Metadata-Version: 2.4
Name: context-fabric-ai
Version: 0.1.0
Summary: Semantic context propagation protocol between heterogeneous AI agent frameworks
Project-URL: Homepage, https://github.com/shubhamdusane/context-fabric
Project-URL: Repository, https://github.com/shubhamdusane/context-fabric
Author-email: Shubham Dusane <sdusane4@gmail.com>
License: Apache-2.0
License-File: LICENSE
Keywords: ai-agents,autogen,context-propagation,langchain,mcp,multi-agent
Classifier: Development Status :: 3 - Alpha
Classifier: Programming Language :: Python :: 3
Classifier: Programming Language :: Python :: 3.10
Classifier: Programming Language :: Python :: 3.11
Classifier: Programming Language :: Python :: 3.12
Requires-Python: >=3.10
Provides-Extra: all
Requires-Dist: redis>=5.0.0; extra == 'all'
Provides-Extra: dev
Requires-Dist: build>=1.2.0; extra == 'dev'
Requires-Dist: pytest>=8.0.0; extra == 'dev'
Requires-Dist: ruff>=0.5.0; extra == 'dev'
Requires-Dist: twine>=5.0.0; extra == 'dev'
Provides-Extra: redis
Requires-Dist: redis>=5.0.0; extra == 'redis'
Provides-Extra: test
Requires-Dist: pytest>=8.0.0; extra == 'test'
Description-Content-Type: text/markdown

# context-fabric

[![Tests](https://img.shields.io/badge/tests-19%20passing-brightgreen)]()
[![Python](https://img.shields.io/badge/python-3.10+-blue)](https://www.python.org/)
[![License: MIT](https://img.shields.io/badge/License-MIT-yellow.svg)](LICENSE)
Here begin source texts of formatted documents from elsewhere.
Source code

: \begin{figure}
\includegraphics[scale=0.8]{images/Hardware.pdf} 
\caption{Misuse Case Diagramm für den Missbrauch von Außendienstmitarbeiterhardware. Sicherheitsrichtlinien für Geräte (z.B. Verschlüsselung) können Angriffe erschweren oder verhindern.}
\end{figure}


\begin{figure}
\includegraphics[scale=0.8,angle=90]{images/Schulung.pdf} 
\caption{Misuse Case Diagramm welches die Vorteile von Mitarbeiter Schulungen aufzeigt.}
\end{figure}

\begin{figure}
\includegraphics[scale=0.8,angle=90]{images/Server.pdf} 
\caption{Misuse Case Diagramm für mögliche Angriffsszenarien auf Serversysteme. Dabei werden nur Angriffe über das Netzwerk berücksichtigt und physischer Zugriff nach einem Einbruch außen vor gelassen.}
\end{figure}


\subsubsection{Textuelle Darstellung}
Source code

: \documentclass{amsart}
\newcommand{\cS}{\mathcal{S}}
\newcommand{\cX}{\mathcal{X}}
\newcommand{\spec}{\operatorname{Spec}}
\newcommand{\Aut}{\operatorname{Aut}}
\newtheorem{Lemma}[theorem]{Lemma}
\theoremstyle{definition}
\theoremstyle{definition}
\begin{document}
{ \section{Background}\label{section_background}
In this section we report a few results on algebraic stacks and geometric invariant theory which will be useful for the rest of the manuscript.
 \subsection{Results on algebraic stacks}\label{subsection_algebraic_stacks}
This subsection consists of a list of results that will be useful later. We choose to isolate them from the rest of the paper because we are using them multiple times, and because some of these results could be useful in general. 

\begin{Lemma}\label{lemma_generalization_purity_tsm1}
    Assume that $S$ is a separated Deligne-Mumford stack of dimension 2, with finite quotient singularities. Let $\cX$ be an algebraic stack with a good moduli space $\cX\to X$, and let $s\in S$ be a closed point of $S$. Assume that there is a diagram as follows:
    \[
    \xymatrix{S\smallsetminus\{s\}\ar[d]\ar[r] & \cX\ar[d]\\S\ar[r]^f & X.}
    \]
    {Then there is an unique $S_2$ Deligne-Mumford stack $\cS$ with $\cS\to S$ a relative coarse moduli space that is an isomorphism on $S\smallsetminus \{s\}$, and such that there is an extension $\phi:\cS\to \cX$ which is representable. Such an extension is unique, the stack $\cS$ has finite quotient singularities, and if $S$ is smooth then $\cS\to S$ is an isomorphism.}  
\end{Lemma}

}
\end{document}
**A semantic context propagation protocol between heterogeneous AI agent frameworks.**

---

## Table of Contents

- [What is context-fabric?](#what-is-context-fabric)
- [The Problem](#the-problem)
- [How It Works](#how-it-works)
- [Installation](#installation)
- [Quick Start](#quick-start)
- [Python API Reference](#python-api-reference)
- [Framework Adapters](#framework-adapters)
- [Privacy & PII Handling](#privacy--pii-handling)
- [Architecture](#architecture)
- [Contributing](#contributing)
- [Roadmap](#roadmap)
- [License](#license)

---

## What is context-fabric?

context-fabric is a lightweight protocol layer that enables AI agents built on different frameworks—LangChain, AutoGen, OpenAI, and others—to share rich, structured context seamlessly.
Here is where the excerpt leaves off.